An Accra circuit court yesterday struck out the case involving Michael Ayittey Okine aka Ayitey Powers, a professional Ghanaian boxer accused of taking a total of GHc14,000 from two businessmen in Kumasi under the pretext of securing visas for them.
It was struck out after the court, presided over by Aboagye Tandoh, had urged the parties involved to consider resolving the case amicably.
He stated that the position of the court was to foster peace among the parties, insisting that if after full trial the accused was found culpable he would not be spared.
Mr.

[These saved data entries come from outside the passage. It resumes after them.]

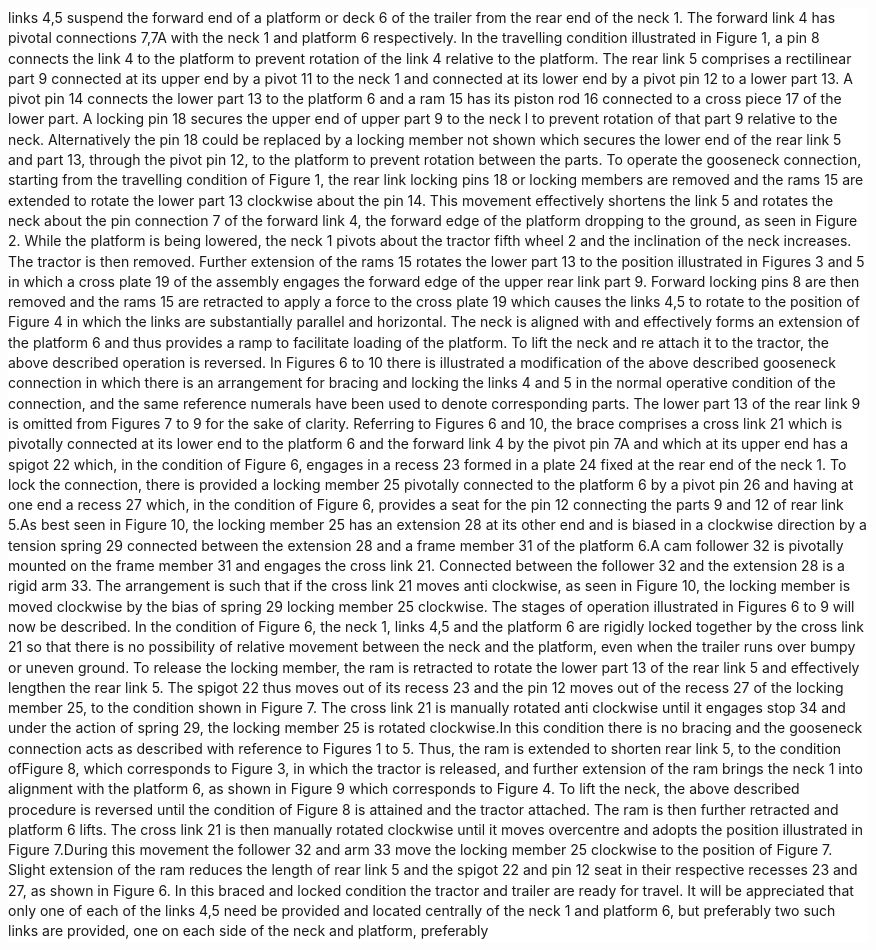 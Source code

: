 links 4,5 suspend the forward end of a platform or deck 6 of the trailer from the rear end of the neck 1. The forward link 4 has pivotal connections 7,7A with the neck 1 and platform 6 respectively. In the travelling condition illustrated in Figure 1, a pin 8 connects the link 4 to the platform to prevent rotation of the link 4 relative to the platform. The rear link 5 comprises a rectilinear part 9 connected at its upper end by a pivot 11 to the neck 1 and connected at its lower end by a pivot pin 12 to a lower part 13. A pivot pin 14 connects the lower part 13 to the platform 6 and a ram 15 has its piston rod 16 connected to a cross piece 17 of the lower part. A locking pin 18 secures the upper end of upper part 9 to the neck l to prevent rotation of that part 9 relative to the neck. Alternatively the pin 18 could be replaced by a locking member not shown which secures the lower end of the rear link 5 and part 13, through the pivot pin 12, to the platform to prevent rotation between the parts. To operate the gooseneck connection, starting from the travelling condition of Figure 1, the rear link locking pins 18 or locking members are removed and the rams 15 are extended to rotate the lower part 13 clockwise about the pin 14. This movement effectively shortens the link 5 and rotates the neck about the pin connection 7 of the forward link 4, the forward edge of the platform dropping to the ground, as seen in Figure 2. While the platform is being lowered, the neck 1 pivots about the tractor fifth wheel 2 and the inclination of the neck increases. The tractor is then removed. Further extension of the rams 15 rotates the lower part 13 to the position illustrated in Figures 3 and 5 in which a cross plate 19 of the assembly engages the forward edge of the upper rear link part 9. Forward locking pins 8 are then removed and the rams 15 are retracted to apply a force to the cross plate 19 which causes the links 4,5 to rotate to the position of Figure 4 in which the links are substantially parallel and horizontal. The neck is aligned with and effectively forms an extension of the platform 6 and thus provides a ramp to facilitate loading of the platform. To lift the neck and re attach it to the tractor, the above described operation is reversed. In Figures 6 to 10 there is illustrated a modification of the above described gooseneck connection in which there is an arrangement for bracing and locking the links 4 and 5 in the normal operative condition of the connection, and the same reference numerals have been used to denote corresponding parts. The lower part 13 of the rear link 9 is omitted from Figures 7 to 9 for the sake of clarity. Referring to Figures 6 and 10, the brace comprises a cross link 21 which is pivotally connected at its lower end to the platform 6 and the forward link 4 by the pivot pin 7A and which at its upper end has a spigot 22 which, in the condition of Figure 6, engages in a recess 23 formed in a plate 24 fixed at the rear end of the neck 1. To lock the connection, there is provided a locking member 25 pivotally connected to the platform 6 by a pivot pin 26 and having at one end a recess 27 which, in the condition of Figure 6, provides a seat for the pin 12 connecting the parts 9 and 12 of rear link 5.As best seen in Figure 10, the locking member 25 has an extension 28 at its other end and is biased in a clockwise direction by a tension spring 29 connected between the extension 28 and a frame member 31 of the platform 6.A cam follower 32 is pivotally mounted on the frame member 31 and engages the cross link 21. Connected between the follower 32 and the extension 28 is a rigid arm 33. The arrangement is such that if the cross link 21 moves anti clockwise, as seen in Figure 10, the locking member is moved clockwise by the bias of spring 29 locking member 25 clockwise. The stages of operation illustrated in Figures 6 to 9 will now be described. In the condition of Figure 6, the neck 1, links 4,5 and the platform 6 are rigidly locked together by the cross link 21 so that there is no possibility of relative movement between the neck and the platform, even when the trailer runs over bumpy or uneven ground. To release the locking member, the ram is retracted to rotate the lower part 13 of the rear link 5 and effectively lengthen the rear link 5. The spigot 22 thus moves out of its recess 23 and the pin 12 moves out of the recess 27 of the locking member 25, to the condition shown in Figure 7. The cross link 21 is manually rotated anti clockwise until it engages stop 34 and under the action of spring 29, the locking member 25 is rotated clockwise.In this condition there is no bracing and the gooseneck connection acts as described with reference to Figures 1 to 5. Thus, the ram is extended to shorten rear link 5, to the condition ofFigure 8, which corresponds to Figure 3, in which the tractor is released, and further extension of the ram brings the neck 1 into alignment with the platform 6, as shown in Figure 9 which corresponds to Figure 4. To lift the neck, the above described procedure is reversed until the condition of Figure 8 is attained and the tractor attached. The ram is then further retracted and platform 6 lifts. The cross link 21 is then manually rotated clockwise until it moves overcentre and adopts the position illustrated in Figure 7.During this movement the follower 32 and arm 33 move the locking member 25 clockwise to the position of Figure 7. Slight extension of the ram reduces the length of rear link 5 and the spigot 22 and pin 12 seat in their respective recesses 23 and 27, as shown in Figure 6. In this braced and locked condition the tractor and trailer are ready for travel. It will be appreciated that only one of each of the links 4,5 need be provided and located centrally of the neck 1 and platform 6, but preferably two such links are provided, one on each side of the neck and platform, preferably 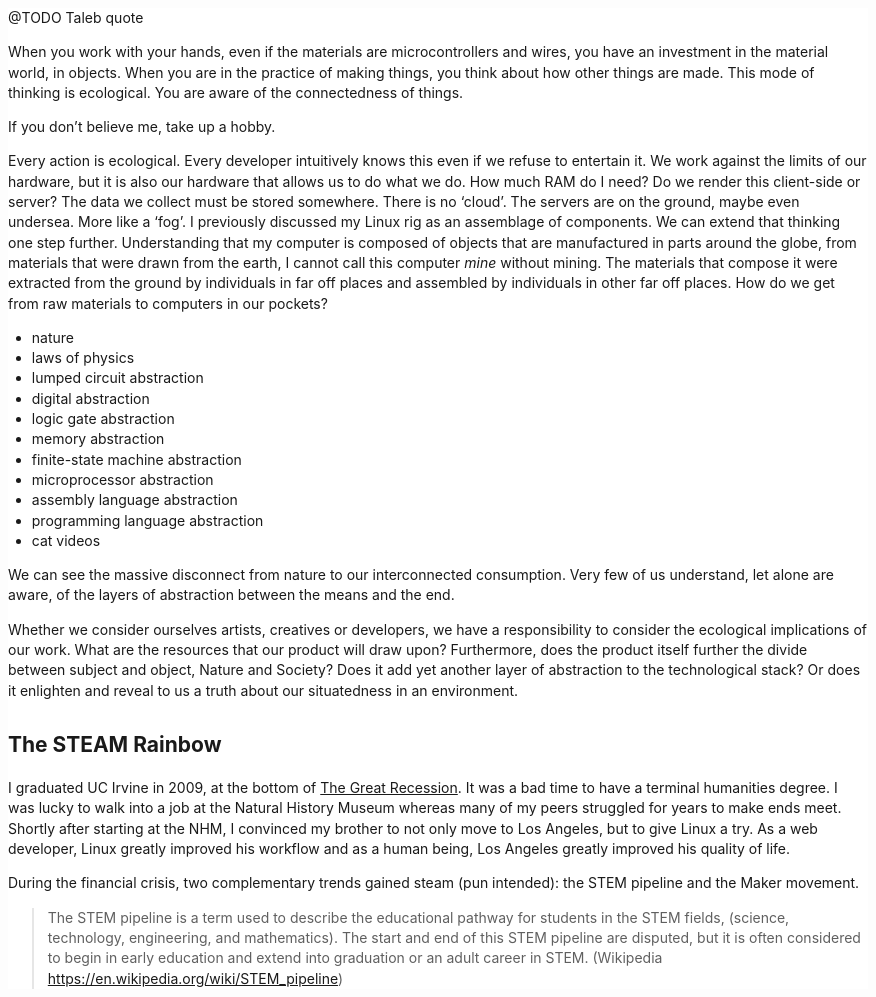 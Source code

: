 @TODO Taleb quote

When you work with your hands, even if the materials are microcontrollers and wires, you have an investment in the material world, in objects. When you are in the practice of making things, you think about how other things are made. This mode of thinking is ecological. You are aware of the connectedness of things.

If you don’t believe me, take up a hobby.

Every action is ecological. Every developer intuitively knows this even if we refuse to entertain it. We work against the limits of our hardware, but it is also our hardware that allows us to do what we do. How much RAM do I need? Do we render this client-side or server? The data we collect must be stored somewhere. There is no ‘cloud’. The servers are on the ground, maybe even undersea. More like a ‘fog’. I previously discussed my Linux rig as an assemblage of components. We can extend that thinking one step further. Understanding that my computer is composed of objects that are manufactured in parts around the globe, from materials that were drawn from the earth, I cannot call this computer _mine_ without mining. The materials that compose it were extracted from the ground by individuals in far off places and assembled by individuals in other far off places. How do we get from raw materials to computers in our pockets? 

* nature
* laws of physics
* lumped circuit abstraction
* digital abstraction
* logic gate abstraction
* memory abstraction
* finite-state machine abstraction
* microprocessor abstraction
* assembly language abstraction
* programming language abstraction
* cat videos

We can see the massive disconnect from nature to our interconnected consumption. Very few of us understand, let alone are aware, of the layers of abstraction between the means and the end. 

Whether we consider ourselves artists, creatives or developers, we have a responsibility to consider the ecological implications of our work. What are the resources that our product will draw upon? Furthermore, does the product itself further the divide between subject and object, Nature and Society? Does it add yet another layer of abstraction to the technological stack? Or does it enlighten and reveal to us a truth about our situatedness in an environment.


## The STEAM Rainbow

I graduated UC Irvine in 2009, at the bottom of [The Great Recession](https://en.wikipedia.org/wiki/Great_Recession). It was a bad time to have a terminal humanities degree. I was lucky to walk into a job at the Natural History Museum whereas many of my peers struggled for years to make ends meet. Shortly after starting at the NHM, I convinced my brother to not only move to Los Angeles, but to give Linux a try. As a web developer, Linux greatly improved his workflow and as a human being, Los Angeles greatly improved his quality of life. 

During the financial crisis, two complementary trends gained steam (pun intended): the STEM pipeline and the Maker movement.

>The STEM pipeline is a term used to describe the educational pathway for students in the STEM fields, (science, technology, engineering, and mathematics). The start and end of this STEM pipeline are disputed, but it is often considered to begin in early education and extend into graduation or an adult career in STEM. (Wikipedia https://en.wikipedia.org/wiki/STEM_pipeline)
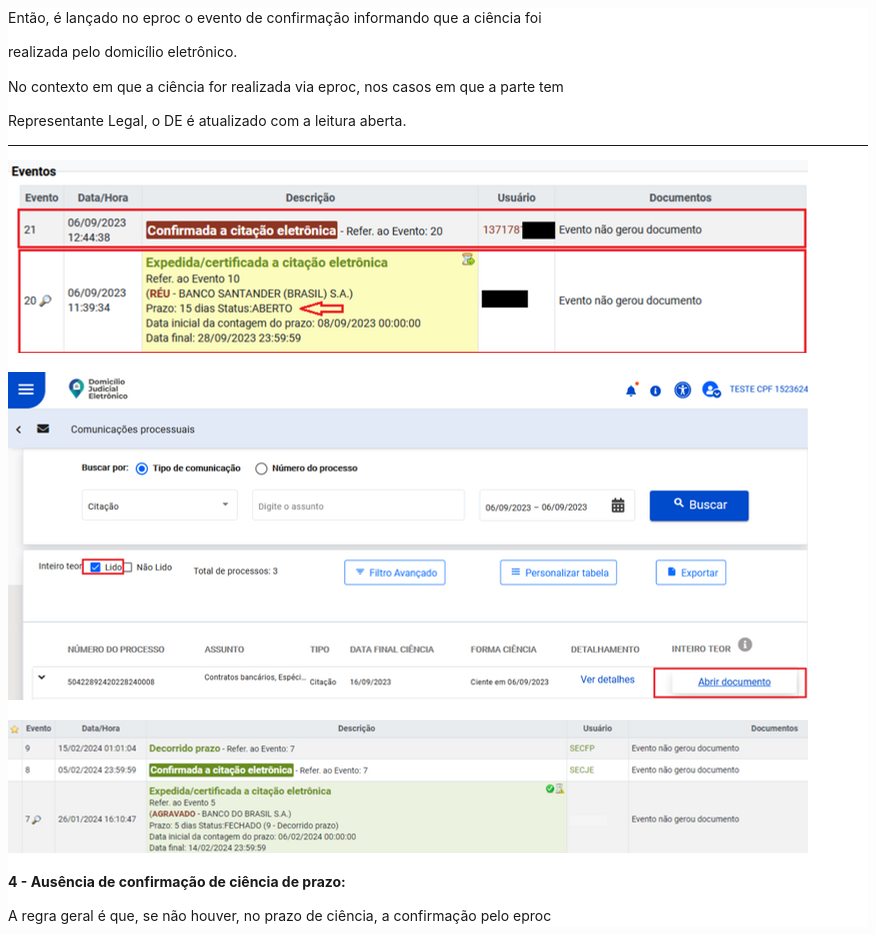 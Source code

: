 Então, é lançado no eproc o evento de confirmação informando que a ciência foi

realizada pelo domicílio eletrônico.

No contexto em que a ciência for realizada via eproc, nos casos em que a parte tem

Representante Legal, o DE é atualizado com a leitura aberta.


---

![Imagem Imagem_3219](../imgs/Imagem_3219.png)

![Imagem Imagem_3220](../imgs/Imagem_3220.png)

![Imagem Imagem_3221](../imgs/Imagem_3221.png)

**4 - Ausência de confirmação de ciência de prazo:**

A regra geral é que, se não houver, no prazo de ciência, a confirmação pelo eproc
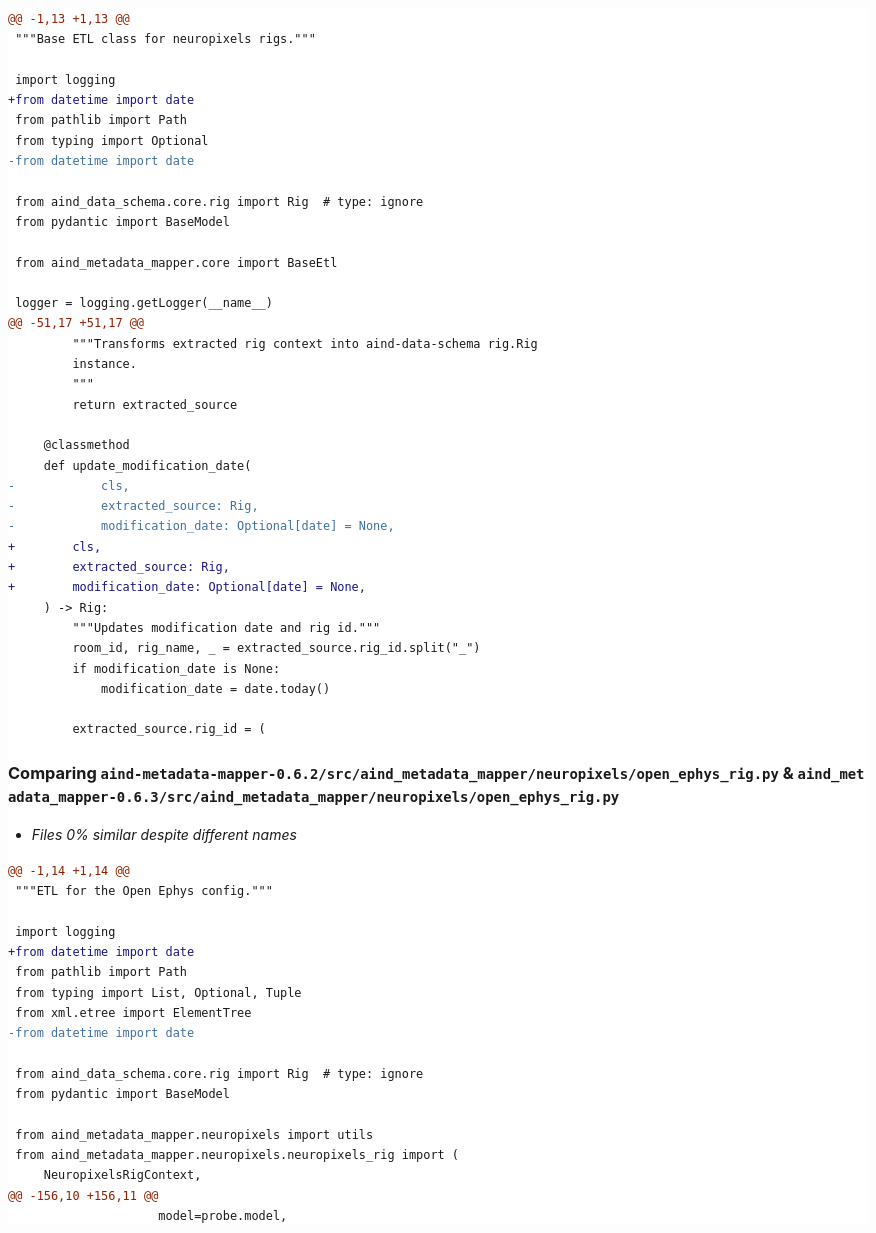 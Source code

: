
 ```diff
@@ -1,13 +1,13 @@
 """Base ETL class for neuropixels rigs."""
 
 import logging
+from datetime import date
 from pathlib import Path
 from typing import Optional
-from datetime import date
 
 from aind_data_schema.core.rig import Rig  # type: ignore
 from pydantic import BaseModel
 
 from aind_metadata_mapper.core import BaseEtl
 
 logger = logging.getLogger(__name__)
@@ -51,17 +51,17 @@
         """Transforms extracted rig context into aind-data-schema rig.Rig
         instance.
         """
         return extracted_source
 
     @classmethod
     def update_modification_date(
-            cls,
-            extracted_source: Rig,
-            modification_date: Optional[date] = None,
+        cls,
+        extracted_source: Rig,
+        modification_date: Optional[date] = None,
     ) -> Rig:
         """Updates modification date and rig id."""
         room_id, rig_name, _ = extracted_source.rig_id.split("_")
         if modification_date is None:
             modification_date = date.today()
 
         extracted_source.rig_id = (
```

### Comparing `aind-metadata-mapper-0.6.2/src/aind_metadata_mapper/neuropixels/open_ephys_rig.py` & `aind_metadata_mapper-0.6.3/src/aind_metadata_mapper/neuropixels/open_ephys_rig.py`

 * *Files 0% similar despite different names*

```diff
@@ -1,14 +1,14 @@
 """ETL for the Open Ephys config."""
 
 import logging
+from datetime import date
 from pathlib import Path
 from typing import List, Optional, Tuple
 from xml.etree import ElementTree
-from datetime import date
 
 from aind_data_schema.core.rig import Rig  # type: ignore
 from pydantic import BaseModel
 
 from aind_metadata_mapper.neuropixels import utils
 from aind_metadata_mapper.neuropixels.neuropixels_rig import (
     NeuropixelsRigContext,
@@ -156,10 +156,11 @@
                     model=probe.model,
``` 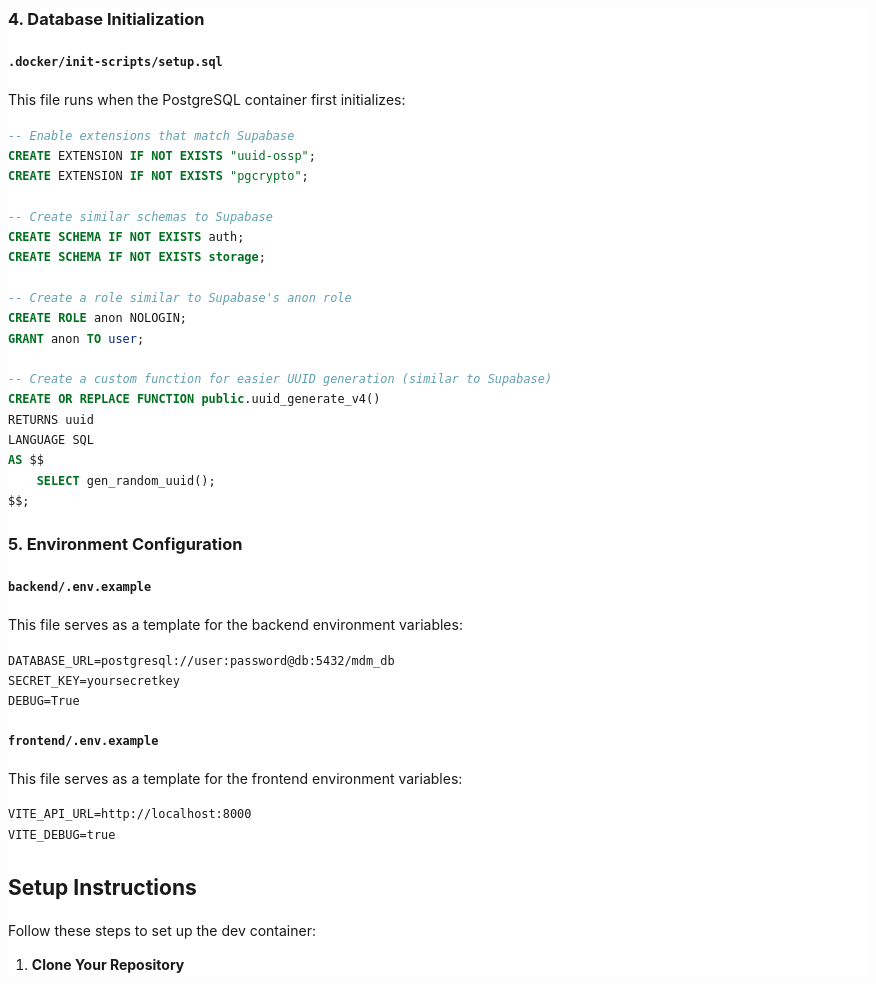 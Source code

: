 ### 4. Database Initialization

#### `.docker/init-scripts/setup.sql`

This file runs when the PostgreSQL container first initializes:

```sql
-- Enable extensions that match Supabase
CREATE EXTENSION IF NOT EXISTS "uuid-ossp";
CREATE EXTENSION IF NOT EXISTS "pgcrypto";

-- Create similar schemas to Supabase
CREATE SCHEMA IF NOT EXISTS auth;
CREATE SCHEMA IF NOT EXISTS storage;

-- Create a role similar to Supabase's anon role
CREATE ROLE anon NOLOGIN;
GRANT anon TO user;

-- Create a custom function for easier UUID generation (similar to Supabase)
CREATE OR REPLACE FUNCTION public.uuid_generate_v4()
RETURNS uuid
LANGUAGE SQL
AS $$
    SELECT gen_random_uuid();
$$;
```

### 5. Environment Configuration

#### `backend/.env.example`

This file serves as a template for the backend environment variables:

```
DATABASE_URL=postgresql://user:password@db:5432/mdm_db
SECRET_KEY=yoursecretkey
DEBUG=True
```

#### `frontend/.env.example`

This file serves as a template for the frontend environment variables:

```
VITE_API_URL=http://localhost:8000
VITE_DEBUG=true
```

## Setup Instructions

Follow these steps to set up the dev container:

1. **Clone Your Repository**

Tandoh stressed that nobody was above the laws of Ghana and that anybody – including himself – could be an accused person in any case any time.
Jerry Shaib, lawyer for Ayittey Powers, and the complainants after a discussion outside the court, finally agreed to call for a truce.
He said his client had fully paid the money he was alleged to have taken from the two complainants – Nana Oppong Yaw and Kofi Asante.
Chief Inspector Isaac Agbemehia who was in court, did not oppose the turn of events, compelling the trial judge to strike out the case for want of prosecution.
The boxer had at the initial stages of the trial denied the charge of defrauding by false pretences and was subsequently granted a GHc50,000 bail with two sureties.
Prosecuting, Chief Inspector Agbemehia had told the court that the complainants were residents of Asuoyeboah and Abrepoh Junction in Kumasi, the Ashanti Regional capital, respectively.
According to him, in November 2013, Ayittey Powers took advantage of his boxing profession to acquire visas for some Ghanaians to travel to Australia as part of his boxing team.
Chief Inspector Agbemehia said some Ghanaians resident in Australia who heard the deal, consulted the boxer and told him they wanted some family members to join them, and he promised he could assist by acquiring visas for them.
The prosecutor stated that as a result of that, Nana Oppong paid to the accused GHc6,500 while Asante gave him GHc7,500; and Ayittey Powers took their passports with the assurance of acquiring visas for them.
Chief Inspector Agbemehia noted that even though the complainants were not boxers, the accused person acquired boxers’ identification cards for them from the Boxing Authority which he forwarded to the Australian High Commission and showed evidence to the complainants on February 12, 2014.
Explaining further, the prosecutor said the complainants were not satisfied with the outcome of their visa applications and asked the boxer for a refund of their monies but he failed to do so.
Chief Inspector Agbemehia asserted that the victims reported the matter to the police and the boxer was consequently arraigned before court.